A faithful transcript of all the lines below, with no pictures, is the goal here.
── Recorded information
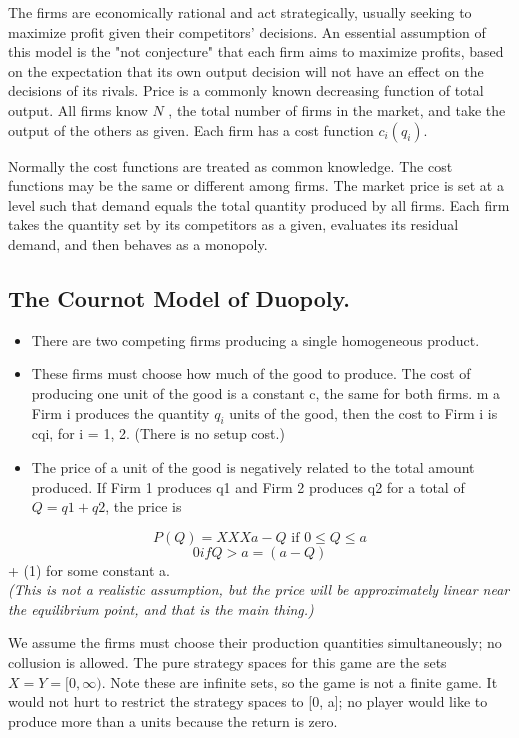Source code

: \documentclass[]{article}
\begin{document}
The firms are economically rational and act strategically, usually seeking to maximize profit given their competitors' decisions.
An essential assumption of this model is the "not conjecture" that each firm aims to maximize profits, based on the expectation that its own output decision will not have an effect on the decisions of its rivals. Price is a commonly known decreasing function of total output. All firms know ${\displaystyle N}$ , the total number of firms in the market, and take the output of the others as given. Each firm has a cost function ${\displaystyle c_{i}(q_{i})}$. 

Normally the cost functions are treated as common knowledge. The cost functions may be the same or different among firms. The market price is set at a level such that demand equals the total quantity produced by all firms. Each firm takes the quantity set by its competitors as a given, evaluates its residual demand, and then behaves as a monopoly.


\subsection{The Cournot Model of Duopoly.} 
\begin{itemize}
    \item There are two competing firms producing a
single homogeneous product. 
\item These firms must choose how much of the good to produce.
The cost of producing one unit of the good is a constant c, the same for both firms. m 
\iteIf
a Firm i produces the quantity $q_i$ units of the good, then the cost to Firm i is cqi, for
i = 1, 2. (There is no setup cost.) 
\item The price of a unit of the good is negatively related to
the total amount produced. If Firm 1 produces q1 and Firm 2 produces q2 for a total of
$Q = q1 + q2$, the price is
\end{itemize}
\[P(Q) = XXX a − Q \mbox{ if } 0 \leq Q \leq a\]
\[0 if Q>a = (a − Q)\]
+ (1)
for some constant a. 
\\
\textit{(This is not a realistic assumption, but the price will be approximately linear near the equilibrium point, and that is the main thing.) }

We assume the firms must
choose their production quantities simultaneously; no collusion is allowed.
The pure strategy spaces for this game are the sets $X = Y = [0,\infty)$. Note these are
infinite sets, so the game is not a finite game. It would not hurt to restrict the strategy
spaces to [0, a]; no player would like to produce more than a units because the return is
zero. 
\end{document}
────
(Task response)
Source code

: \documentclass[]{article}
\begin{document}
The firms are economically rational and act strategically, usually seeking to maximize profit given their competitors' decisions.
An essential assumption of this model is the "not conjecture" that each firm aims to maximize profits, based on the expectation that its own output decision will not have an effect on the decisions of its rivals. Price is a commonly known decreasing function of total output. All firms know ${\displaystyle N}$ , the total number of firms in the market, and take the output of the others as given. Each firm has a cost function ${\displaystyle c_{i}(q_{i})}$. 

Normally the cost functions are treated as common knowledge. The cost functions may be the same or different among firms. The market price is set at a level such that demand equals the total quantity produced by all firms. Each firm takes the quantity set by its competitors as a given, evaluates its residual demand, and then behaves as a monopoly.


\subsection{The Cournot Model of Duopoly.} 
\begin{itemize}
    \item There are two competing firms producing a
single homogeneous product. 
\item These firms must choose how much of the good to produce.
The cost of producing one unit of the good is a constant c, the same for both firms. m 
\iteIf
a Firm i produces the quantity $q_i$ units of the good, then the cost to Firm i is cqi, for
i = 1, 2. (There is no setup cost.) 
\item The price of a unit of the good is negatively related to
the total amount produced. If Firm 1 produces q1 and Firm 2 produces q2 for a total of
$Q = q1 + q2$, the price is
\end{itemize}
\[P(Q) = XXX a − Q \mbox{ if } 0 \leq Q \leq a\]
\[0 if Q>a = (a − Q)\]
+ (1)
for some constant a. 
\\
\textit{(This is not a realistic assumption, but the price will be approximately linear near the equilibrium point, and that is the main thing.) }

We assume the firms must
choose their production quantities simultaneously; no collusion is allowed.
The pure strategy spaces for this game are the sets $X = Y = [0,\infty)$. Note these are
infinite sets, so the game is not a finite game. It would not hurt to restrict the strategy
spaces to [0, a]; no player would like to produce more than a units because the return is
zero. 
\end{document}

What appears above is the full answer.